Soon after the U.S. Congress passed the country’s most substantial legislation aimed at mitigating climate change, a new study led by Princeton University has found that the average American significantly underestimates how much their fellow citizens support climate policy. Although 66 to 88 percent of the Americans support climate action, the experts discovered that the average American believes that percentage to be only 37 to 43.
“It’s stunning how universal and shared that idea is, among every demographic,” said study lead author Gregg Sparkman, who conducted this research during a postdoctoral fellowship in Psychology at Princeton, and is now an assistant professor at Boston College.
The researchers found that, although conservatives underestimated national support for climate policies to the greatest degree, liberals also believed that significantly fewer Americans support climate action.

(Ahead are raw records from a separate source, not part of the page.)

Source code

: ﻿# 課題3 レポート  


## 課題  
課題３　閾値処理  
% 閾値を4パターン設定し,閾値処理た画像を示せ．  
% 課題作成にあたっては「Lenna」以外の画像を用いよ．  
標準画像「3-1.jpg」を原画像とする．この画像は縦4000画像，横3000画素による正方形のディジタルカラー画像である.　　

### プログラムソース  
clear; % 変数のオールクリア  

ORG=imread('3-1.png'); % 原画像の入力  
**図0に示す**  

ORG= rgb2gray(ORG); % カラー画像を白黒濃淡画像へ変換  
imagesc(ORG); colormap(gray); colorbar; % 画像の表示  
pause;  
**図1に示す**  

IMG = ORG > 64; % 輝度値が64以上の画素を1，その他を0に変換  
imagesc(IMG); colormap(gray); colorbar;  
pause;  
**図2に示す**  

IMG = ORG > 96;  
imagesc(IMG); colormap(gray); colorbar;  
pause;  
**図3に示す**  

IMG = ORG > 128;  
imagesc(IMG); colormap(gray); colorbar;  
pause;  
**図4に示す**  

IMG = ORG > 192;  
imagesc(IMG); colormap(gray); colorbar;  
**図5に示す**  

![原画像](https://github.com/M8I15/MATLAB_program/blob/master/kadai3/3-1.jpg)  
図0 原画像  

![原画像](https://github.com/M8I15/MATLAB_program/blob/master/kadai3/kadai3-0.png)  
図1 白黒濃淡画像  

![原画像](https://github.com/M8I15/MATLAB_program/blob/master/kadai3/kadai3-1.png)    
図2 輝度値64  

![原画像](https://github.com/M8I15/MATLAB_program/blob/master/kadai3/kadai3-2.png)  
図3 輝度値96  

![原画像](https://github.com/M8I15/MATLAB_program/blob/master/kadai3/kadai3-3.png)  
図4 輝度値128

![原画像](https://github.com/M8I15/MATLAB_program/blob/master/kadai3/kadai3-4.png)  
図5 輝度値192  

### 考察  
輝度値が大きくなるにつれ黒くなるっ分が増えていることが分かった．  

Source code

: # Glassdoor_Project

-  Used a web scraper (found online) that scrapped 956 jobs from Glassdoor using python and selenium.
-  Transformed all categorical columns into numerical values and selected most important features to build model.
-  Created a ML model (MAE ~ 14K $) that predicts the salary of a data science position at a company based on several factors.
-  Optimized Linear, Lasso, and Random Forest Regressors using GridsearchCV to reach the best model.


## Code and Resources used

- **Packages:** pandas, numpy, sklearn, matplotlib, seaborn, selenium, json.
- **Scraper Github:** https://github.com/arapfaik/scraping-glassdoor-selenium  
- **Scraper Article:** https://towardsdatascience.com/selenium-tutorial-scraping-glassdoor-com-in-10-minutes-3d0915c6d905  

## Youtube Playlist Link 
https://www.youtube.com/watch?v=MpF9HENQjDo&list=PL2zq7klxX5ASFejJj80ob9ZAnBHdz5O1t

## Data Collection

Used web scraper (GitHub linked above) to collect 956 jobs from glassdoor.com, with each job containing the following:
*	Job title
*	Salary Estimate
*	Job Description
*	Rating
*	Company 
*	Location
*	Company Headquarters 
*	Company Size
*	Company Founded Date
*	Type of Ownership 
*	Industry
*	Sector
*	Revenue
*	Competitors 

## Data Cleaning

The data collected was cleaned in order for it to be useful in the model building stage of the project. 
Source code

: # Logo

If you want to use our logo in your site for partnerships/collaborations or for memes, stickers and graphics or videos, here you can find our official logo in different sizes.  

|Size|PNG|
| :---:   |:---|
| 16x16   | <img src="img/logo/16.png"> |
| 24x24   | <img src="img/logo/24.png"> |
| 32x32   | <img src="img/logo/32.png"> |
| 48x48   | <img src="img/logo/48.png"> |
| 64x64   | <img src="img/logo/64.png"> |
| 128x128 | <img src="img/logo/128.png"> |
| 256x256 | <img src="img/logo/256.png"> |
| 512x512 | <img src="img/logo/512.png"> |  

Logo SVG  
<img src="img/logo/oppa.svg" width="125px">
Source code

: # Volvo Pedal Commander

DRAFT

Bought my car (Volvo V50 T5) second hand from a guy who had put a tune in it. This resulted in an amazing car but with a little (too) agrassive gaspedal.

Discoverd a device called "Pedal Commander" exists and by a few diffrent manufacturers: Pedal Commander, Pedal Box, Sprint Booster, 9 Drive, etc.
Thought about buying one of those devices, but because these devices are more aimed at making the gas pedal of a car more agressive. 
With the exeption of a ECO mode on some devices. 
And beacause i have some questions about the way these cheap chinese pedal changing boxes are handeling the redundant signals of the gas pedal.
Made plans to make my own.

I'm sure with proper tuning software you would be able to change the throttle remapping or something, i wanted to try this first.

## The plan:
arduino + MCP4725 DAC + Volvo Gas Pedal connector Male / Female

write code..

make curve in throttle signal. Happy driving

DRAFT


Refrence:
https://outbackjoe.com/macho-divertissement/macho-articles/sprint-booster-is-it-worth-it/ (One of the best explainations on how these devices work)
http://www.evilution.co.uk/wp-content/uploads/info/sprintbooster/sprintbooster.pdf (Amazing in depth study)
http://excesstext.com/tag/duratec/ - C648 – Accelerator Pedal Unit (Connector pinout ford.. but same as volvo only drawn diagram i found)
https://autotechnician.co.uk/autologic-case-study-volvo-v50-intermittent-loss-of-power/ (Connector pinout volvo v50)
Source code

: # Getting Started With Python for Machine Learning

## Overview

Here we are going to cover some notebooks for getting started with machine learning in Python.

This misperception occurred in every state, across climate policies, and among all demographics, including political affiliation, gender, race, media consumption habits, or rural vs. urban/suburban. However, factors such as consuming conservative media or living in a red state were linked to a greater discrepancy between estimates of popularity and actual popularity of climate policies.
While supporters of climate action outnumber opponents two to one, most Americans falsely believe that the opposite is the case. Since people tend to conform to what they think others believe, this underestimation is problematic and could actually weaken actual climate support and stifle constructive public discussions on the topic.
“They fall into a trap of: I support this but I think other people don’t, so in a democratic society, that means there’s nothing else to be done, beyond maybe convincing your peers,” Dr. Sparkman explained.
Some methods of fighting such misperceptions could include displaying signs in favor of climate action or talking about it with friends, family, and local community groups, as well as educating people about the already high levels of support for major climate policies. Media outlets could also help correcting these false beliefs by offering more coverage to public support for climate policies and not overrepresenting the opposition.
“It’s important to remember that ‘being fair and balanced’ means accurately showing how popular something is, not pretending it’s fifty-fifty,” said Dr. Sparkman.
Future research is needed to clarify the sources of the misperception and to develop efficient interventions to help Americans understand the true popularity of climate policies.
The study is published in the journal Nature Communications.